**** Data for processing ****

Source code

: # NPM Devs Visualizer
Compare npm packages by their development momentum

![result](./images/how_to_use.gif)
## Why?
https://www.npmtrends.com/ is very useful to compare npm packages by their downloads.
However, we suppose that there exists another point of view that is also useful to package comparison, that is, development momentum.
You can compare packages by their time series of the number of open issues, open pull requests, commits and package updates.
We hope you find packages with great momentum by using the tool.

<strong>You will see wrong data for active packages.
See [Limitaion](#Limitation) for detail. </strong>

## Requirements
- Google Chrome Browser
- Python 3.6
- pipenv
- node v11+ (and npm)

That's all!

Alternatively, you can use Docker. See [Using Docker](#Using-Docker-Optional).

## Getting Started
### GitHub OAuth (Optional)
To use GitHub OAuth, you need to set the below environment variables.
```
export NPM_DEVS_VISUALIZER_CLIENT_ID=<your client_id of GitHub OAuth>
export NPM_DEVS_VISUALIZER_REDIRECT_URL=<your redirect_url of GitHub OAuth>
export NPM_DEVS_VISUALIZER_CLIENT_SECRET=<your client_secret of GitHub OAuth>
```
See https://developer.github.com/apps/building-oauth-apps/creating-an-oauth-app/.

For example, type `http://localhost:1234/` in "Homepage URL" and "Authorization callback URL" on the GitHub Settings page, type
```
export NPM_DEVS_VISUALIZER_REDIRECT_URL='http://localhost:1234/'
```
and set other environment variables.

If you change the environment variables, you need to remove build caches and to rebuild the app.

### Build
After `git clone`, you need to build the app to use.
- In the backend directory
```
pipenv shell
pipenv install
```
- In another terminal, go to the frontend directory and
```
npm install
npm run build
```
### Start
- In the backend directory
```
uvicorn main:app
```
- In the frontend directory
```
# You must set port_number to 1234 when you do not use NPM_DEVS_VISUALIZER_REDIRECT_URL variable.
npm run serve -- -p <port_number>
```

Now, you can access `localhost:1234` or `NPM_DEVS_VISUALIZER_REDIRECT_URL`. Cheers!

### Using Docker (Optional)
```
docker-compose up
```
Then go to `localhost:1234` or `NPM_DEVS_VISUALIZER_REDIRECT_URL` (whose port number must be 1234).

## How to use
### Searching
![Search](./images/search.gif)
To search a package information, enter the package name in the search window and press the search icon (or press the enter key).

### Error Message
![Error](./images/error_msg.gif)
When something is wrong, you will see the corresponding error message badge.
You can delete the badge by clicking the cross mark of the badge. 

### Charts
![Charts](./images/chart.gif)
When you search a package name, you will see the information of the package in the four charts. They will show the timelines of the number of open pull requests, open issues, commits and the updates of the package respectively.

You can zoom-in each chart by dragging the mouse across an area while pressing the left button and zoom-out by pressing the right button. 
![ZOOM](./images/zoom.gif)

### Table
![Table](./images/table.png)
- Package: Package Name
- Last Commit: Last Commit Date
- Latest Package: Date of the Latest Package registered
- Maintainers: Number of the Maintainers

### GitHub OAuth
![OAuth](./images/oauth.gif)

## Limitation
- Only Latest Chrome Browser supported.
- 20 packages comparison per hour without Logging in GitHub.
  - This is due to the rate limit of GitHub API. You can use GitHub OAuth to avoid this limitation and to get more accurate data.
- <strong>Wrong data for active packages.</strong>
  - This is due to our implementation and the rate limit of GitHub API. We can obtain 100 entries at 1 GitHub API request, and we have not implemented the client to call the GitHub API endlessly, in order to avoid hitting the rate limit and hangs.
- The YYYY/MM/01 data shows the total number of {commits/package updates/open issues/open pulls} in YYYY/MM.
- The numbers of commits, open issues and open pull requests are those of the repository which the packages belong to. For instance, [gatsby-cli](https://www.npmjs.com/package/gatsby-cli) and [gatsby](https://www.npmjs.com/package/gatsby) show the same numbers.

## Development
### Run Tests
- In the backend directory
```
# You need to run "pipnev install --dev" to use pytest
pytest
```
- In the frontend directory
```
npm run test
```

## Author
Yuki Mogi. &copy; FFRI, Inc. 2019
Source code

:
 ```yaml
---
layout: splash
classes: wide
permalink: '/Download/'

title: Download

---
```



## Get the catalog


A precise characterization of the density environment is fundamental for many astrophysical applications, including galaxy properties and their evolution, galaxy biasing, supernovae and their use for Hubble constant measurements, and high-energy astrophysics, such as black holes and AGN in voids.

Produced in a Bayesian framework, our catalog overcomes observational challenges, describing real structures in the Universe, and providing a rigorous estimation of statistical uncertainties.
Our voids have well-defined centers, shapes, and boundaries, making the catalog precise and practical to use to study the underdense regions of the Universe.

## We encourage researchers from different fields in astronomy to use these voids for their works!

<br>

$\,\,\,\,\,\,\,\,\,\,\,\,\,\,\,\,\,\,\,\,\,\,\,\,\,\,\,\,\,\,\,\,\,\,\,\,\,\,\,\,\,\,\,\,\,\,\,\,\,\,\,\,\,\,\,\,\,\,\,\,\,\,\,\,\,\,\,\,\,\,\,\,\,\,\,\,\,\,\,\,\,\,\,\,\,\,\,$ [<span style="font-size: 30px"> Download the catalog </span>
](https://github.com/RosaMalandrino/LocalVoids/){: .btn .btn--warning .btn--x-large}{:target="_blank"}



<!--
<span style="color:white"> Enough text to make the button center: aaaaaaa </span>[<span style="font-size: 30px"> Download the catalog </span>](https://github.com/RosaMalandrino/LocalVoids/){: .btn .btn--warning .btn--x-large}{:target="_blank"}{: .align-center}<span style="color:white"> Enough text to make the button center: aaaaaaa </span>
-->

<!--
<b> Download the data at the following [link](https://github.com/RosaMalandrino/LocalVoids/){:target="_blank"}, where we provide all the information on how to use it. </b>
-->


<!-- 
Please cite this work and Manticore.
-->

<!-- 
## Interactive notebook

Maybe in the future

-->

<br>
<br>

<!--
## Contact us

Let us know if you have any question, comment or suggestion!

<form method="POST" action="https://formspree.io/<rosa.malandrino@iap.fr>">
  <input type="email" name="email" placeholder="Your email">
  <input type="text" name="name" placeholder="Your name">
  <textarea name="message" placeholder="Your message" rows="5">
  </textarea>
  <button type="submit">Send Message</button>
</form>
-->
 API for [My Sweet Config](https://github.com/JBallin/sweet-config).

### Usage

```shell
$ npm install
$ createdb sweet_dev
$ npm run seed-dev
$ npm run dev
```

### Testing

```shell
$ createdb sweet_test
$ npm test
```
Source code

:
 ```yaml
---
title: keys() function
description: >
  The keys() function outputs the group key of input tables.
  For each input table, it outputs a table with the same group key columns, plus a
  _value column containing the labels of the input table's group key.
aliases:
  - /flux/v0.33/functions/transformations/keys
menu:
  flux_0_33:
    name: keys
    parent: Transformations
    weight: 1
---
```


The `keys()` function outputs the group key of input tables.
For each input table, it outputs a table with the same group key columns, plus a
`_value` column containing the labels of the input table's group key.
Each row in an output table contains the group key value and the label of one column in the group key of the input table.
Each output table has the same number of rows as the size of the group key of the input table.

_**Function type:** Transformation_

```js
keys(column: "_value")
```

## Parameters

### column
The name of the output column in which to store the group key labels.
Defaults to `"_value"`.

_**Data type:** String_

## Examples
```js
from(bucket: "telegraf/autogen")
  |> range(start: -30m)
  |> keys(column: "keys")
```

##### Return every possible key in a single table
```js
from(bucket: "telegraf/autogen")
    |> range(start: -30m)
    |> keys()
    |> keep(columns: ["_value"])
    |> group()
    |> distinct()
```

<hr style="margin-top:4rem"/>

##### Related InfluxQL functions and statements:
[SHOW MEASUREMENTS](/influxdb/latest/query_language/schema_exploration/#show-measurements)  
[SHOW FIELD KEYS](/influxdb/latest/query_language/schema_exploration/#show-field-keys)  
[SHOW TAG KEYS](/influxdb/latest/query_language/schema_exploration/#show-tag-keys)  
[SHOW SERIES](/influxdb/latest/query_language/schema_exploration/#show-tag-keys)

****

Task goal:
So that the data stays intact, repeat all of it exactly.

Answer for the task:
Source code

: # NPM Devs Visualizer
Compare npm packages by their development momentum

![result](./images/how_to_use.gif)
## Why?
https://www.npmtrends.com/ is very useful to compare npm packages by their downloads.
However, we suppose that there exists another point of view that is also useful to package comparison, that is, development momentum.
You can compare packages by their time series of the number of open issues, open pull requests, commits and package updates.
We hope you find packages with great momentum by using the tool.

<strong>You will see wrong data for active packages.
See [Limitaion](#Limitation) for detail. </strong>

## Requirements
- Google Chrome Browser
- Python 3.6
- pipenv
- node v11+ (and npm)

That's all!

Alternatively, you can use Docker. See [Using Docker](#Using-Docker-Optional).

## Getting Started
### GitHub OAuth (Optional)
To use GitHub OAuth, you need to set the below environment variables.
```
export NPM_DEVS_VISUALIZER_CLIENT_ID=<your client_id of GitHub OAuth>
export NPM_DEVS_VISUALIZER_REDIRECT_URL=<your redirect_url of GitHub OAuth>
export NPM_DEVS_VISUALIZER_CLIENT_SECRET=<your client_secret of GitHub OAuth>
```
See https://developer.github.com/apps/building-oauth-apps/creating-an-oauth-app/.

For example, type `http://localhost:1234/` in "Homepage URL" and "Authorization callback URL" on the GitHub Settings page, type
```
export NPM_DEVS_VISUALIZER_REDIRECT_URL='http://localhost:1234/'
```
and set other environment variables.

If you change the environment variables, you need to remove build caches and to rebuild the app.

### Build
After `git clone`, you need to build the app to use.
- In the backend directory
```
pipenv shell
pipenv install
```
- In another terminal, go to the frontend directory and
```
npm install
npm run build
```
### Start
- In the backend directory
```
uvicorn main:app
```
- In the frontend directory
```
# You must set port_number to 1234 when you do not use NPM_DEVS_VISUALIZER_REDIRECT_URL variable.
npm run serve -- -p <port_number>
```

Now, you can access `localhost:1234` or `NPM_DEVS_VISUALIZER_REDIRECT_URL`. Cheers!

### Using Docker (Optional)
```
docker-compose up
```
Then go to `localhost:1234` or `NPM_DEVS_VISUALIZER_REDIRECT_URL` (whose port number must be 1234).

## How to use
### Searching
![Search](./images/search.gif)
To search a package information, enter the package name in the search window and press the search icon (or press the enter key).

### Error Message
![Error](./images/error_msg.gif)
When something is wrong, you will see the corresponding error message badge.
You can delete the badge by clicking the cross mark of the badge. 

### Charts
![Charts](./images/chart.gif)
When you search a package name, you will see the information of the package in the four charts. They will show the timelines of the number of open pull requests, open issues, commits and the updates of the package respectively.

You can zoom-in each chart by dragging the mouse across an area while pressing the left button and zoom-out by pressing the right button. 
![ZOOM](./images/zoom.gif)

### Table
![Table](./images/table.png)
- Package: Package Name
- Last Commit: Last Commit Date
- Latest Package: Date of the Latest Package registered
- Maintainers: Number of the Maintainers

### GitHub OAuth
![OAuth](./images/oauth.gif)

## Limitation
- Only Latest Chrome Browser supported.
- 20 packages comparison per hour without Logging in GitHub.
  - This is due to the rate limit of GitHub API. You can use GitHub OAuth to avoid this limitation and to get more accurate data.
- <strong>Wrong data for active packages.</strong>
  - This is due to our implementation and the rate limit of GitHub API. We can obtain 100 entries at 1 GitHub API request, and we have not implemented the client to call the GitHub API endlessly, in order to avoid hitting the rate limit and hangs.
- The YYYY/MM/01 data shows the total number of {commits/package updates/open issues/open pulls} in YYYY/MM.
- The numbers of commits, open issues and open pull requests are those of the repository which the packages belong to. For instance, [gatsby-cli](https://www.npmjs.com/package/gatsby-cli) and [gatsby](https://www.npmjs.com/package/gatsby) show the same numbers.

## Development
### Run Tests
- In the backend directory
```
# You need to run "pipnev install --dev" to use pytest
pytest
```
- In the frontend directory
```
npm run test
```

## Author
Yuki Mogi. &copy; FFRI, Inc. 2019
Source code

:
 ```yaml
---
layout: splash
classes: wide
permalink: '/Download/'

title: Download

---
```



## Get the catalog


A precise characterization of the density environment is fundamental for many astrophysical applications, including galaxy properties and their evolution, galaxy biasing, supernovae and their use for Hubble constant measurements, and high-energy astrophysics, such as black holes and AGN in voids.

Produced in a Bayesian framework, our catalog overcomes observational challenges, describing real structures in the Universe, and providing a rigorous estimation of statistical uncertainties.
Our voids have well-defined centers, shapes, and boundaries, making the catalog precise and practical to use to study the underdense regions of the Universe.

## We encourage researchers from different fields in astronomy to use these voids for their works!

<br>

$\,\,\,\,\,\,\,\,\,\,\,\,\,\,\,\,\,\,\,\,\,\,\,\,\,\,\,\,\,\,\,\,\,\,\,\,\,\,\,\,\,\,\,\,\,\,\,\,\,\,\,\,\,\,\,\,\,\,\,\,\,\,\,\,\,\,\,\,\,\,\,\,\,\,\,\,\,\,\,\,\,\,\,\,\,\,\,$ [<span style="font-size: 30px"> Download the catalog </span>
](https://github.com/RosaMalandrino/LocalVoids/){: .btn .btn--warning .btn--x-large}{:target="_blank"}



<!--
<span style="color:white"> Enough text to make the button center: aaaaaaa </span>[<span style="font-size: 30px"> Download the catalog </span>](https://github.com/RosaMalandrino/LocalVoids/){: .btn .btn--warning .btn--x-large}{:target="_blank"}{: .align-center}<span style="color:white"> Enough text to make the button center: aaaaaaa </span>
-->

<!--
<b> Download the data at the following [link](https://github.com/RosaMalandrino/LocalVoids/){:target="_blank"}, where we provide all the information on how to use it. </b>
-->


<!-- 
Please cite this work and Manticore.
-->

<!-- 
## Interactive notebook

Maybe in the future

-->

<br>
<br>

<!--
## Contact us

Let us know if you have any question, comment or suggestion!

<form method="POST" action="https://formspree.io/<rosa.malandrino@iap.fr>">
  <input type="email" name="email" placeholder="Your email">
  <input type="text" name="name" placeholder="Your name">
  <textarea name="message" placeholder="Your message" rows="5">
  </textarea>
  <button type="submit">Send Message</button>
</form>
-->
 API for [My Sweet Config](https://github.com/JBallin/sweet-config).

### Usage

```shell
$ npm install
$ createdb sweet_dev
$ npm run seed-dev
$ npm run dev
```

### Testing

```shell
$ createdb sweet_test
$ npm test
```
Source code

:
 ```yaml
---
title: keys() function
description: >
  The keys() function outputs the group key of input tables.
  For each input table, it outputs a table with the same group key columns, plus a
  _value column containing the labels of the input table's group key.
aliases:
  - /flux/v0.33/functions/transformations/keys
menu:
  flux_0_33:
    name: keys
    parent: Transformations
    weight: 1
---
```


The `keys()` function outputs the group key of input tables.
For each input table, it outputs a table with the same group key columns, plus a
`_value` column containing the labels of the input table's group key.
Each row in an output table contains the group key value and the label of one column in the group key of the input table.
Each output table has the same number of rows as the size of the group key of the input table.

_**Function type:** Transformation_

```js
keys(column: "_value")
```

## Parameters

### column
The name of the output column in which to store the group key labels.
Defaults to `"_value"`.

_**Data type:** String_

## Examples
```js
from(bucket: "telegraf/autogen")
  |> range(start: -30m)
  |> keys(column: "keys")
```

##### Return every possible key in a single table
```js
from(bucket: "telegraf/autogen")
    |> range(start: -30m)
    |> keys()
    |> keep(columns: ["_value"])
    |> group()
    |> distinct()
```

<hr style="margin-top:4rem"/>

##### Related InfluxQL functions and statements:
[SHOW MEASUREMENTS](/influxdb/latest/query_language/schema_exploration/#show-measurements)  
[SHOW FIELD KEYS](/influxdb/latest/query_language/schema_exploration/#show-field-keys)  
[SHOW TAG KEYS](/influxdb/latest/query_language/schema_exploration/#show-tag-keys)  
[SHOW SERIES](/influxdb/latest/query_language/schema_exploration/#show-tag-keys)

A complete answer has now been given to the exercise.